自分は一つの山域に三週くらい続けて赤線繋ぎをするので、特に初回の情報収集に気をつけてます。
国立公園内の正規ルートであればビジターセンターHPなどで足りますが、そうでない場合は直近のレコを探して、ルートの通行止め、荒廃、迂回路や残雪、泥寧などに備えます。
これからもお気をつけて登山を愉しんでください。
ご忠告ありがとうございます。
今回は、武甲山〜大持山の区間しか調べていなくて、林道までは気が回りませんでした。台風から大分経っているので。
これからは気をつけることにします。
大変でしたね。
確か小持山・大持山の間は以前にトレランで滑落して亡くなった方がいらっしゃいますのでご無事で何よりでした。

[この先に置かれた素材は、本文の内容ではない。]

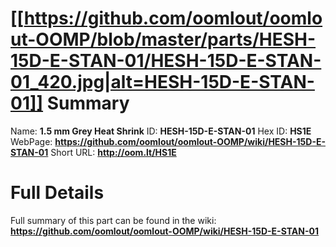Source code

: 
[[https://github.com/oomlout/oomlout-OOMP/blob/master/parts/HESH-15D-E-STAN-01/HESH-15D-E-STAN-01_420.jpg|alt=HESH-15D-E-STAN-01]] 
Summary
=================

Name: __1.5 mm Grey Heat Shrink__
ID: __HESH-15D-E-STAN-01__
Hex ID: __HS1E__
WebPage: __https://github.com/oomlout/oomlout-OOMP/wiki/HESH-15D-E-STAN-01__
Short URL: __http://oom.lt/HS1E__

Full Details
==========================
Full summary of this part can be found in the wiki:   
__https://github.com/oomlout/oomlout-OOMP/wiki/HESH-15D-E-STAN-01__   

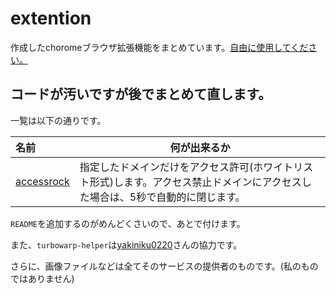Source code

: # extention #

作成したchoromeブラウザ拡張機能をまとめています。[自由に使用してください。](RICCNSE)

## コードが汚いですが後でまとめて直します。

一覧は以下の通りです。

| 名前 | 何が出来るか |
|:-|-|
| [accessrock](project/accessrock/accessrock.md) | 指定したドメインだけをアクセス許可(ホワイトリスト形式)します。アクセス禁止ドメインにアクセスした場合は、5秒で自動的に閉じます。 |

`README`を追加するのがめんどくさいので、あとで付けます。

また、`turbowarp-helper`は[yakiniku0220](https://github.com/yakiniku0220)さんの協力です。

さらに、画像ファイルなどは全てそのサービスの提供者のものです。(私のものではありません)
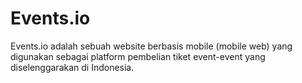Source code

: # Events.io

Events.io adalah sebuah website berbasis mobile (mobile web) yang digunakan sebagai platform pembelian tiket event-event yang diselenggarakan di Indonesia.
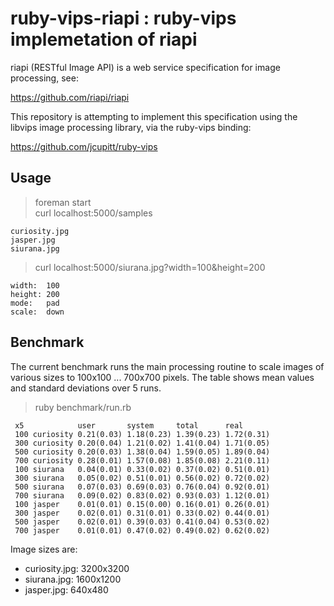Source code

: # ruby-vips-riapi : ruby-vips implemetation of riapi

riapi (RESTful Image API) is a web service specification for image processing,
see:

https://github.com/riapi/riapi

This repository is attempting to implement this specification using the libvips
image processing library, via the ruby-vips binding:

https://github.com/jcupitt/ruby-vips

## Usage

> foreman start<br>
> curl localhost:5000/samples

    curiosity.jpg
    jasper.jpg
    siurana.jpg

> curl localhost:5000/siurana.jpg?width=100\&height=200

    width:  100
    height: 200
    mode:   pad
    scale:  down

## Benchmark

The current benchmark runs the main processing routine to scale images of various sizes to 100x100 ... 700x700 pixels. The table shows mean values and standard deviations over 5 runs.

> ruby benchmark/run.rb

     x5            user       system     total      real       
     100 curiosity 0.21(0.03) 1.18(0.23) 1.39(0.23) 1.72(0.31) 
     300 curiosity 0.20(0.04) 1.21(0.02) 1.41(0.04) 1.71(0.05) 
     500 curiosity 0.20(0.03) 1.38(0.04) 1.59(0.05) 1.89(0.04) 
     700 curiosity 0.28(0.01) 1.57(0.08) 1.85(0.08) 2.21(0.11) 
     100 siurana   0.04(0.01) 0.33(0.02) 0.37(0.02) 0.51(0.01) 
     300 siurana   0.05(0.02) 0.51(0.01) 0.56(0.02) 0.72(0.02) 
     500 siurana   0.07(0.03) 0.69(0.03) 0.76(0.04) 0.92(0.01) 
     700 siurana   0.09(0.02) 0.83(0.02) 0.93(0.03) 1.12(0.01) 
     100 jasper    0.01(0.01) 0.15(0.00) 0.16(0.01) 0.26(0.01) 
     300 jasper    0.02(0.01) 0.31(0.01) 0.33(0.02) 0.44(0.01) 
     500 jasper    0.02(0.01) 0.39(0.03) 0.41(0.04) 0.53(0.02) 
     700 jasper    0.01(0.01) 0.47(0.02) 0.49(0.02) 0.62(0.02) 

Image sizes are:

 * curiosity.jpg: 3200x3200
 * siurana.jpg: 1600x1200
 * jasper.jpg: 640x480
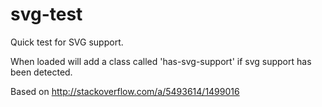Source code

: # svg-test
Quick test for SVG support.

When loaded will add a class called 'has-svg-support' if svg support has been detected.

Based on http://stackoverflow.com/a/5493614/1499016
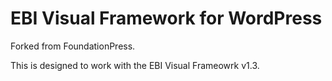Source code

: # EBI Visual Framework for WordPress
Forked from FoundationPress.

This is designed to work with the EBI Visual Frameowrk v1.3.
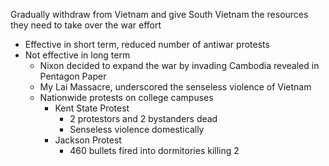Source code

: 
Gradually withdraw from Vietnam and give South Vietnam the resources they need to take over the war effort

- Effective in short term, reduced number of antiwar protests
- Not effective in long term
	- Nixon decided to expand the war by invading Cambodia revealed in Pentagon Paper
	- My Lai Massacre, underscored the senseless violence of Vietnam
	- Nationwide protests on college campuses
		- Kent State Protest
			- 2 protestors and 2 bystanders dead
			- Senseless violence domestically
		- Jackson Protest
			- 460 bullets fired into dormitories killing 2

妻坂峠から名郷への下りはその先の林道が3年前だかの台風で崩落して通行止めになっています。人間が無理すれば歩けない事もないですが、管理者からしたら無理して事故が起きたら責任問題なので人間も通行止めにしている筈です。以前それを知らないでウノタワ側から下りたら「こりゃ大変」と言う区間に出くわしました。
武甲山一の鳥居からのタクシーの呼び出しですが、時間や日付によりますが、そこをちょっとだけ武甲山側に登ったカフェに有線の電話があってお借りする事が出来ます。無料ですが、どうせ待つのだからとそこでジュースをいただきました。
或いは一の鳥居から少し横瀬駅方面へ下ると延命水と言う場所があって、そこだけはスポットで携帯の電波が入るよとタクシーの運転手さんに教えていただいた事もあります。カフェが開いていない場合はそれもありかと思います。
一の鳥居と横瀬駅の間は長くてしかもトラックも走るので歩いた事がなく、いつもタクシーを利用しています。
いろいろ情報ありがとうございます。
計画段階から場合によっては(疲労困憊)一の鳥居へ下ることも頭に入れていたので、ルート変更そのものにはあまり抵抗はなかったのですが、注意書きの置き方がやや雑で危うく見逃すところだったので、ちょっと腹が立った次第です(いつもの癖で最終段階でほっとして気が緩むという自分の責任ではありますが)。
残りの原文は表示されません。